What you have to do:
In the records below, find the line that contains "The numbers in" and the line that contains "Check Status is". Set down exactly those lines and every line between them, and nothing more.

※ ※ ※

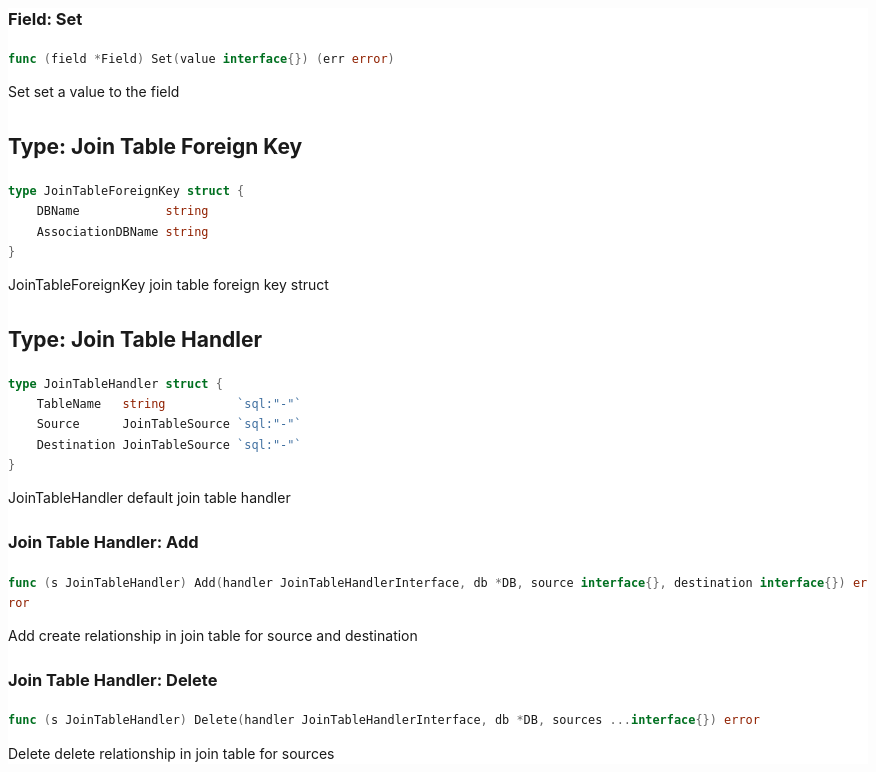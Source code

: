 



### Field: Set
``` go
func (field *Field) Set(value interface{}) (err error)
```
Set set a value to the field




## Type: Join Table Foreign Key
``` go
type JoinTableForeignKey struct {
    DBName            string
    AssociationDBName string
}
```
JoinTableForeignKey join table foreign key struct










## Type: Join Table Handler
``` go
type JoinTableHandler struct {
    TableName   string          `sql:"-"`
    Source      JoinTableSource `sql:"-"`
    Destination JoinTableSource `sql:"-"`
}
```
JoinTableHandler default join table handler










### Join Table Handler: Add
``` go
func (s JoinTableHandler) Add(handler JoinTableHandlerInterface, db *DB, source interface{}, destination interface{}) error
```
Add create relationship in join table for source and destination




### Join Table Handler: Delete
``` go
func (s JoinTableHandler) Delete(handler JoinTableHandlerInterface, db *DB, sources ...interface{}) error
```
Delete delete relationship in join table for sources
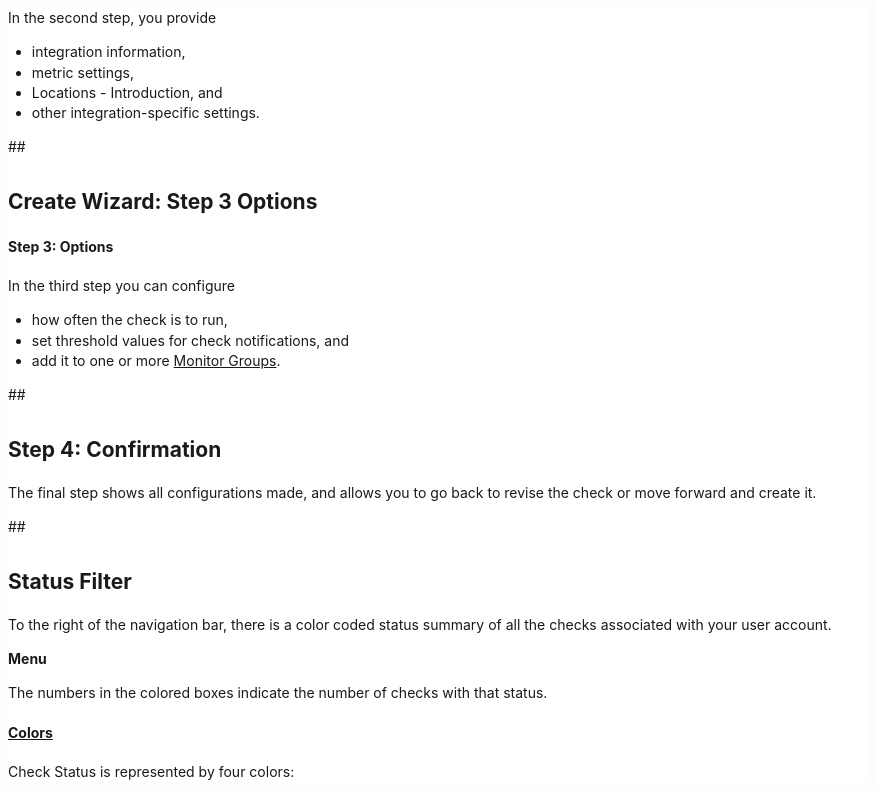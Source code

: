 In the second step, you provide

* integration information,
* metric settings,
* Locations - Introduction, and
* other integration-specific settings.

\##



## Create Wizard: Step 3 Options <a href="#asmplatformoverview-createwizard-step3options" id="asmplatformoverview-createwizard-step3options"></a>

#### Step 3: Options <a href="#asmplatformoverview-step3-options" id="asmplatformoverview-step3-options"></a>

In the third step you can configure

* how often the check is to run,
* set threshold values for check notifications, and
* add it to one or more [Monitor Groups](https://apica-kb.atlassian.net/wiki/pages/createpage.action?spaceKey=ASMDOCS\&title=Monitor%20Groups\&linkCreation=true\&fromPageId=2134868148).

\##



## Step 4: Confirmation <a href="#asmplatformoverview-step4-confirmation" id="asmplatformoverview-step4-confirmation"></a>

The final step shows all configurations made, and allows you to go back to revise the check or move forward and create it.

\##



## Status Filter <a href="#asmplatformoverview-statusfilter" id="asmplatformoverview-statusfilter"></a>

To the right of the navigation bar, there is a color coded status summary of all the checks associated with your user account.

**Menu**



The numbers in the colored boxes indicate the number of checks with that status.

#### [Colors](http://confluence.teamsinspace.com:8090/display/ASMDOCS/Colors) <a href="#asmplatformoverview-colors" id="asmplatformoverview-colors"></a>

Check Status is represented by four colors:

※ ※ ※

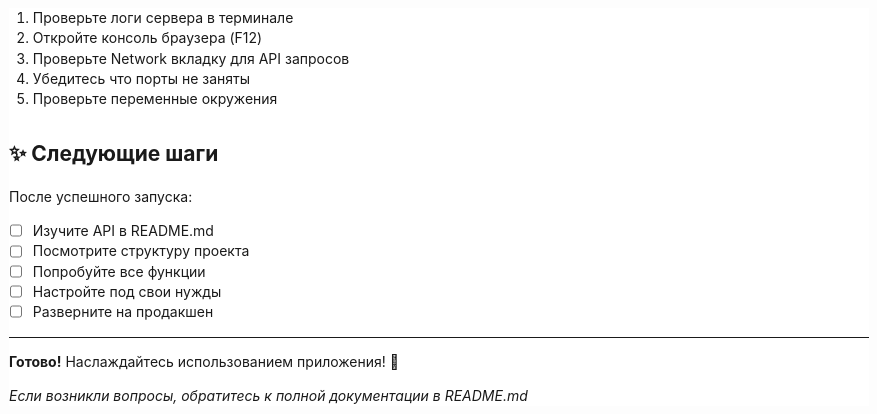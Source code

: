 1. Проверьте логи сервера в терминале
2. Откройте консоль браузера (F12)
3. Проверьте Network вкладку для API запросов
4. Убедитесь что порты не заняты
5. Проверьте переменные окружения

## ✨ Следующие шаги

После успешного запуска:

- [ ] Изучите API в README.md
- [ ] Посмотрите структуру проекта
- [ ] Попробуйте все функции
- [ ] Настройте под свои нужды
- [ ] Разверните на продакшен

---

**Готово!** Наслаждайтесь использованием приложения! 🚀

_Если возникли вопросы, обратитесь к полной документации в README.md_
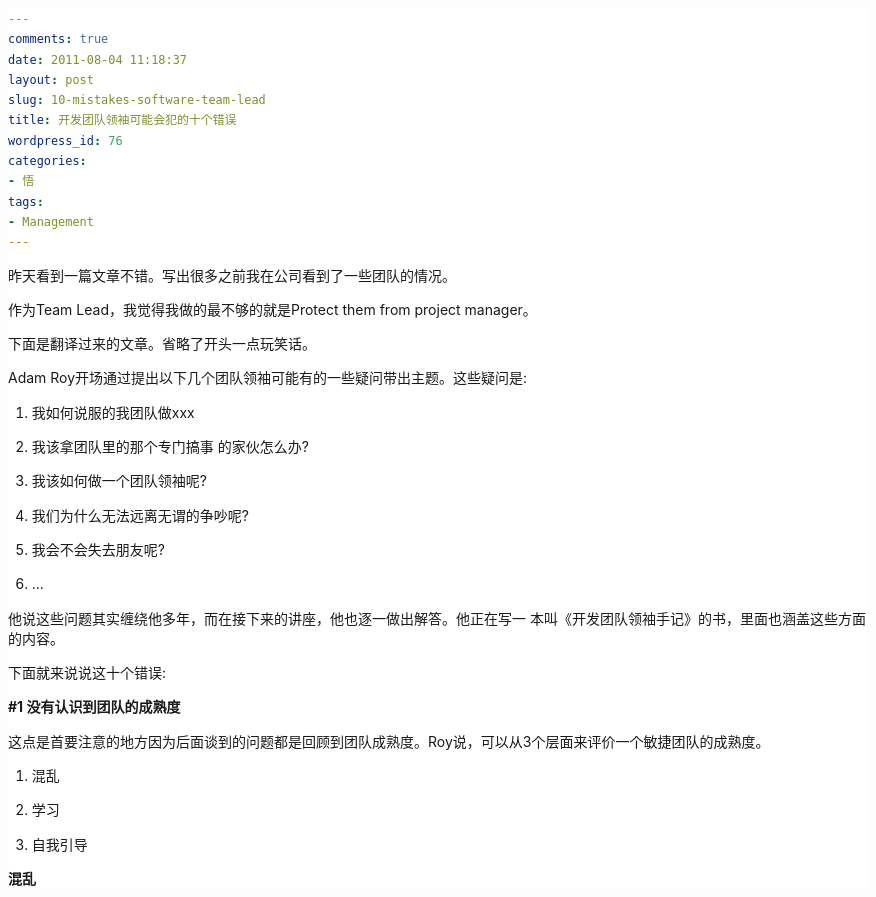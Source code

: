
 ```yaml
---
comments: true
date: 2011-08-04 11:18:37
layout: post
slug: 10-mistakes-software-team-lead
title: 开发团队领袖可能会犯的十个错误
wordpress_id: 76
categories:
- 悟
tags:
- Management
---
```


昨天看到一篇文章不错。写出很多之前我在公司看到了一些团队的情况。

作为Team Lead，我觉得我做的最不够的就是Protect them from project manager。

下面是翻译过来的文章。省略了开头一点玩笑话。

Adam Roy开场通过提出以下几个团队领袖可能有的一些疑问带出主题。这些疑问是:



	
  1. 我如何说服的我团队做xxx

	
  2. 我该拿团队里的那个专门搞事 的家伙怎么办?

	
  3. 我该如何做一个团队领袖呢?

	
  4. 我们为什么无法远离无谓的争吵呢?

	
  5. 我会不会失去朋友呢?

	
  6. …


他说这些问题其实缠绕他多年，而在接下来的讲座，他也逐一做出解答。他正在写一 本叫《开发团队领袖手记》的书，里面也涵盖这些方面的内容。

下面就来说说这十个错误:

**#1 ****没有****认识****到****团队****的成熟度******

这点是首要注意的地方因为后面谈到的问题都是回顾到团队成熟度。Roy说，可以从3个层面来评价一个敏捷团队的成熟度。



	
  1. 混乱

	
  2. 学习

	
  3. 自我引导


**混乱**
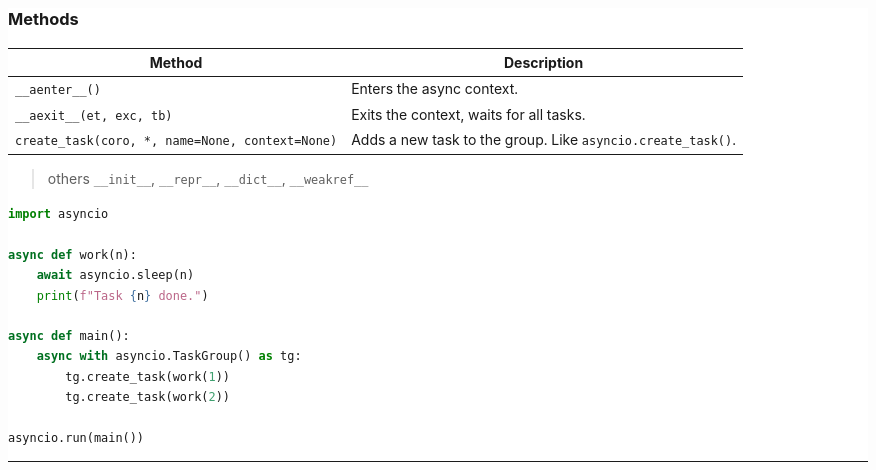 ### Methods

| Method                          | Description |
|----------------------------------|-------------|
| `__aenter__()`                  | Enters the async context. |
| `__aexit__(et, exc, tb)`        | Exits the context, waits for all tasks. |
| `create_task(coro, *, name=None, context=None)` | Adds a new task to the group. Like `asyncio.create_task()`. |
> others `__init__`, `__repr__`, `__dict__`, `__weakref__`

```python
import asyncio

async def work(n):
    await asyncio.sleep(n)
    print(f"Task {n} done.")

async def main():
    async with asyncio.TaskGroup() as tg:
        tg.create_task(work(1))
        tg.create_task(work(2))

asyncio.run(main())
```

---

※ ※ ※

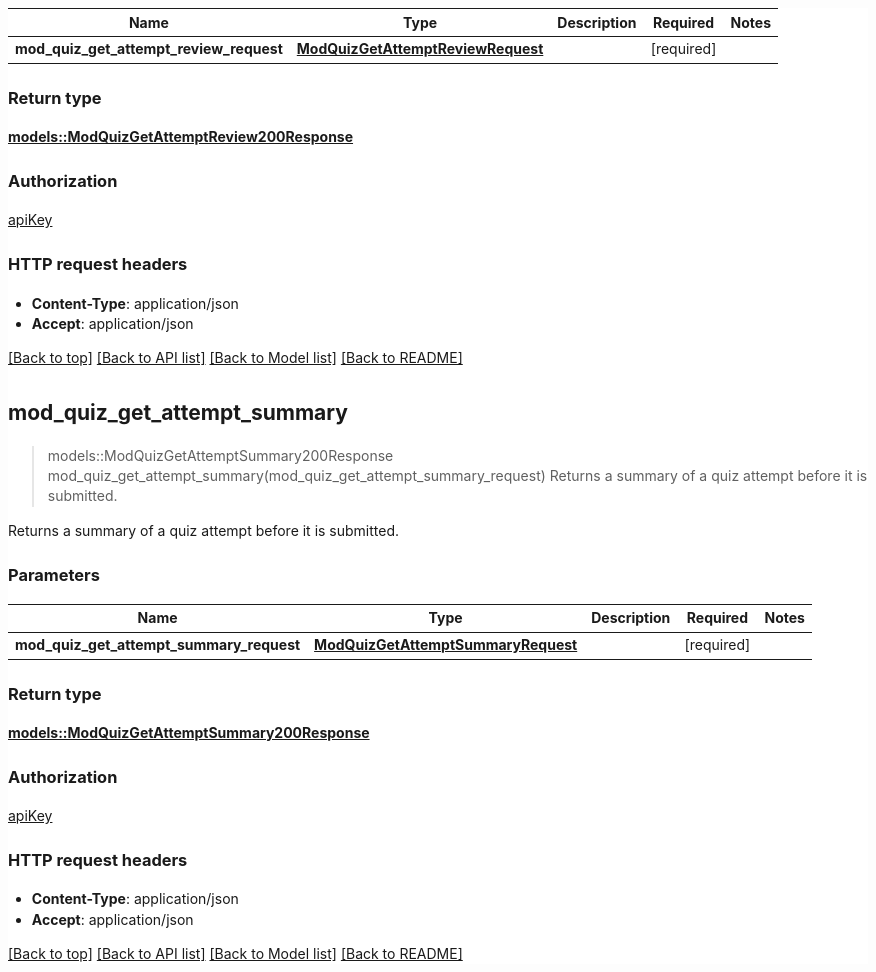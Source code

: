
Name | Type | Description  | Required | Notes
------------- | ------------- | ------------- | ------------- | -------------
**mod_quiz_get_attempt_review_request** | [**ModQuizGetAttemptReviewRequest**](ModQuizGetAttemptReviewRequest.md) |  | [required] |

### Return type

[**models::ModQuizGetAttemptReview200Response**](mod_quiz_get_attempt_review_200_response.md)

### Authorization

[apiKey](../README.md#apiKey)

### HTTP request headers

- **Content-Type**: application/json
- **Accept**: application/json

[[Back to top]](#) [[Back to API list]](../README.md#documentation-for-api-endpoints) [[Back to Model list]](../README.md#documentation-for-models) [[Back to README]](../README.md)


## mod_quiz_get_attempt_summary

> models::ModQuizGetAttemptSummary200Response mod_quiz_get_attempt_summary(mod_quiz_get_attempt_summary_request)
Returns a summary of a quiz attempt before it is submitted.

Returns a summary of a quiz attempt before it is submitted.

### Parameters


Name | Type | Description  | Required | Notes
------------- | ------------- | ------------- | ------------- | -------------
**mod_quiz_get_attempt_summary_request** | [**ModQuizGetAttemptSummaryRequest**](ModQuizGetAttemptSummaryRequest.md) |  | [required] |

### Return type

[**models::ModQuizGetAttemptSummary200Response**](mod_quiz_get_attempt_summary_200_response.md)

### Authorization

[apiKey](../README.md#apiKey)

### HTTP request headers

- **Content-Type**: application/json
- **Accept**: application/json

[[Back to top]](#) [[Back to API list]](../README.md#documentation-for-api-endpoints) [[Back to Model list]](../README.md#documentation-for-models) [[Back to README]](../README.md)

※ ※ ※

Result:
The numbers in the colored boxes indicate the number of checks with that status.

#### [Colors](http://confluence.teamsinspace.com:8090/display/ASMDOCS/Colors) <a href="#asmplatformoverview-colors" id="asmplatformoverview-colors"></a>

Check Status is represented by four colors:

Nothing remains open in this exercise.